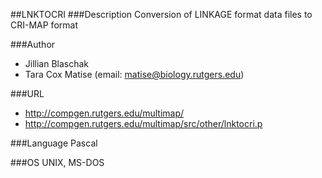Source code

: ##LNKTOCRI
###Description
Conversion of LINKAGE format data files to CRI-MAP format

###Author
* Jillian Blaschak
* Tara Cox Matise (email: matise@biology.rutgers.edu)

###URL
* http://compgen.rutgers.edu/multimap/
* http://compgen.rutgers.edu/multimap/src/other/lnktocri.p

###Language
Pascal

###OS
UNIX, MS-DOS


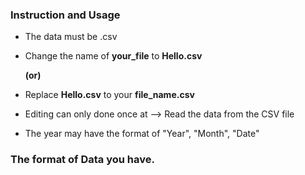 ### Instruction and Usage
- The data must be .csv

- Change the name of **your_file** to **Hello.csv**

   **(or)**
  
- Replace **Hello.csv** to your **file_name.csv**
  
- Editing can only done once at --> Read the data from the CSV file
- The year may have the format of "Year", "Month", "Date"

### The format of Data you have.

*-*-*

### [WHAT TO DO]
In the records above, find the line that contains "###Language". Retype it and every line after it, exactly, leaving out all pictures.

### [RESULT FOR THIS EXERCISE]
###Language
Pascal

###OS
UNIX, MS-DOS


 ### Instruction and Usage
- The data must be .csv

- Change the name of **your_file** to **Hello.csv**

   **(or)**
  
- Replace **Hello.csv** to your **file_name.csv**
  
- Editing can only done once at --> Read the data from the CSV file
- The year may have the format of "Year", "Month", "Date"

### The format of Data you have.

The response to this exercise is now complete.